Your objective: Which lines of the records below contain the word "текста"? Show each one.

Saved data entries:
+++
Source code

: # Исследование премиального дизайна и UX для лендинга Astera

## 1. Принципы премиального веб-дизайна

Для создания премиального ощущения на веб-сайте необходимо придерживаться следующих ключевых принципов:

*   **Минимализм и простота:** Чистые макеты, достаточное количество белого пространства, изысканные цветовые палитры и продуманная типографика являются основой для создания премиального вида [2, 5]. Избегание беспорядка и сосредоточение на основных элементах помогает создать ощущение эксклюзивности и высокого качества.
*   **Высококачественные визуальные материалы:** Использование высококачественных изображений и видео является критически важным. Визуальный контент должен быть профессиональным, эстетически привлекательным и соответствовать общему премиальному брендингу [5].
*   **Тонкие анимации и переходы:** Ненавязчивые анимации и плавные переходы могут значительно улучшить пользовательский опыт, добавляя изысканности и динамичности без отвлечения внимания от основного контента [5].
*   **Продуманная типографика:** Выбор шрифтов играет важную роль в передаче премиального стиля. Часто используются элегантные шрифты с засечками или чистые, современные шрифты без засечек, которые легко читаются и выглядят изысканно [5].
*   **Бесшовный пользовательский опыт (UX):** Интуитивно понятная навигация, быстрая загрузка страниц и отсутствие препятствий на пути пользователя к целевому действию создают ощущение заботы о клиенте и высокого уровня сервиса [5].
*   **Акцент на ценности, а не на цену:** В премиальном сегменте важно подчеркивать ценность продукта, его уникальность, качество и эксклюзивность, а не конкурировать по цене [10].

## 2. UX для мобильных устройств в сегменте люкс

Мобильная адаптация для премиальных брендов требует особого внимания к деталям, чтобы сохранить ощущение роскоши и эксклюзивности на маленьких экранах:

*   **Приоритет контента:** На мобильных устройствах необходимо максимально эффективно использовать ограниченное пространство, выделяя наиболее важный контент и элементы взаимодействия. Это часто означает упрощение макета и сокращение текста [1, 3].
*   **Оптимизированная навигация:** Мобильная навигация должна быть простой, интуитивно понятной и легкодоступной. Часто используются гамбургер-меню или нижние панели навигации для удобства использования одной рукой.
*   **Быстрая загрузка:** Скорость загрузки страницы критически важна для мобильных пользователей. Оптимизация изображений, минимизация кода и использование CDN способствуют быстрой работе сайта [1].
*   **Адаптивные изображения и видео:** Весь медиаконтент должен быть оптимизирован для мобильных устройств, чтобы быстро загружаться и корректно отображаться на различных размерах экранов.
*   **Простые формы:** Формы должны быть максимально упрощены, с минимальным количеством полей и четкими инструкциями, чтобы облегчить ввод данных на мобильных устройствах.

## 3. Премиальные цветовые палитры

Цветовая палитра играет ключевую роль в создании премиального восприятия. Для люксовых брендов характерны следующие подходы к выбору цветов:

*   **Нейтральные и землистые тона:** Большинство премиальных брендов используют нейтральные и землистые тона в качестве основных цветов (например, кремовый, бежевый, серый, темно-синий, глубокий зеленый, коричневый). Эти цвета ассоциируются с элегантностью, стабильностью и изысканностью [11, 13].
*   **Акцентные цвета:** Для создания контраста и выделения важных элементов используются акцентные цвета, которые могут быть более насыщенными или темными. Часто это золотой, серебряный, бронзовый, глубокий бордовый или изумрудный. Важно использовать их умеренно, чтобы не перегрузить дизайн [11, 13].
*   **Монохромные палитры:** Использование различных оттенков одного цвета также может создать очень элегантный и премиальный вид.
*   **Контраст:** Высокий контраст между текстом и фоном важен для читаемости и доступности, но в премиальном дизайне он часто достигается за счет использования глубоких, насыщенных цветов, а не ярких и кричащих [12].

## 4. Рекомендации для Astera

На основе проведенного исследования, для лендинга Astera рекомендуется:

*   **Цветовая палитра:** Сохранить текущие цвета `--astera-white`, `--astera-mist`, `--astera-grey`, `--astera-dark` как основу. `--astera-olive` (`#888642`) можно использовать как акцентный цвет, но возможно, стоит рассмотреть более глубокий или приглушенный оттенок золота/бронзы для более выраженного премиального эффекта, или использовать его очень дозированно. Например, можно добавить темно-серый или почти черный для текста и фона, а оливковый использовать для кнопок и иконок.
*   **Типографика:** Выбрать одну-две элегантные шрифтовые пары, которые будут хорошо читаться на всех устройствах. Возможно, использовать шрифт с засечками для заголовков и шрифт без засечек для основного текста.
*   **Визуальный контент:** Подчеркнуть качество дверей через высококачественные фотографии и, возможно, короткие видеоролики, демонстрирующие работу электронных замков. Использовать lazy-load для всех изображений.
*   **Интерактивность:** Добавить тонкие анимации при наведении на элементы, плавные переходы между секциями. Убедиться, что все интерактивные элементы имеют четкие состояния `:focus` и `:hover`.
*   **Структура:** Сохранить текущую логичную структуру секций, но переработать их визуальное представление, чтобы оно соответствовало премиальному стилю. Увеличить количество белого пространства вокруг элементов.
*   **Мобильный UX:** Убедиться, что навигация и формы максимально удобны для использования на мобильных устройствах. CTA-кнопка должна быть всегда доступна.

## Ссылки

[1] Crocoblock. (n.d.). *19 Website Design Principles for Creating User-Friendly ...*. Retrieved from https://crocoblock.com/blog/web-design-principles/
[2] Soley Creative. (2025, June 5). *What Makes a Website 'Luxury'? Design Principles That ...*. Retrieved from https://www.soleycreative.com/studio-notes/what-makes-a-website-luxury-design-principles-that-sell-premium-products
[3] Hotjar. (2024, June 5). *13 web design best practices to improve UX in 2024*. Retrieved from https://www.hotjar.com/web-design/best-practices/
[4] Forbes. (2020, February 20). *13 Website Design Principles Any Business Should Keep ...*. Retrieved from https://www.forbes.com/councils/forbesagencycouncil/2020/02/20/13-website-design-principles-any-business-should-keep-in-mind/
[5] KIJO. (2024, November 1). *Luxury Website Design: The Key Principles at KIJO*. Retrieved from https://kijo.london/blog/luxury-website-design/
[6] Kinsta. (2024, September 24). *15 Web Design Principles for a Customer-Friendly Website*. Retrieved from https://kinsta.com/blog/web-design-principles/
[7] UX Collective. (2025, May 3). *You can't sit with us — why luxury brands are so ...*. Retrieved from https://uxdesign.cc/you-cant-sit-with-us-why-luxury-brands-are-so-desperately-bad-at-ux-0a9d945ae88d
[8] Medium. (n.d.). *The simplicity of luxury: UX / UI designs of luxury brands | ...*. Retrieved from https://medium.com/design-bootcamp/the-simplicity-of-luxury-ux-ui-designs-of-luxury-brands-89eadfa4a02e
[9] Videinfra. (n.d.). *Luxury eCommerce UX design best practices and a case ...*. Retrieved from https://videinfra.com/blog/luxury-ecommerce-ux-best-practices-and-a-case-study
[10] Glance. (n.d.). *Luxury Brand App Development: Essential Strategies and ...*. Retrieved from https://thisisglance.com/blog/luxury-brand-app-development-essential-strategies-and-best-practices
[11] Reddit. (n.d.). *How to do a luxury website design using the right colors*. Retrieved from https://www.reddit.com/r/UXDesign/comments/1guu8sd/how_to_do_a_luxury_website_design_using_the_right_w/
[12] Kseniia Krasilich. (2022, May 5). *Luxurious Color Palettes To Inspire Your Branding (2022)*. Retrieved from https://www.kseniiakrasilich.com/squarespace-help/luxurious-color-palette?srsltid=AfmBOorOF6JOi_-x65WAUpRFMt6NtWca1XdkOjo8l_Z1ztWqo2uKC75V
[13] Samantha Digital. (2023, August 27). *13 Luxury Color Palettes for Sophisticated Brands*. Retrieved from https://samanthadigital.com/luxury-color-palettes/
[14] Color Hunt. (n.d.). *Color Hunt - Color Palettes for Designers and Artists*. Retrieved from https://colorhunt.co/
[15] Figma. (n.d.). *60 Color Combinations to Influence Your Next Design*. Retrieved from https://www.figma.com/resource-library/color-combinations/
+++
Task answer:
*   **Приоритет контента:** На мобильных устройствах необходимо максимально эффективно использовать ограниченное пространство, выделяя наиболее важный контент и элементы взаимодействия. Это часто означает упрощение макета и сокращение текста [1, 3].
*   **Цветовая палитра:** Сохранить текущие цвета `--astera-white`, `--astera-mist`, `--astera-grey`, `--astera-dark` как основу. `--astera-olive` (`#888642`) можно использовать как акцентный цвет, но возможно, стоит рассмотреть более глубокий или приглушенный оттенок золота/бронзы для более выраженного премиального эффекта, или использовать его очень дозированно. Например, можно добавить темно-серый или почти черный для текста и фона, а оливковый использовать для кнопок и иконок.
*   **Типографика:** Выбрать одну-две элегантные шрифтовые пары, которые будут хорошо читаться на всех устройствах. Возможно, использовать шрифт с засечками для заголовков и шрифт без засечек для основного текста.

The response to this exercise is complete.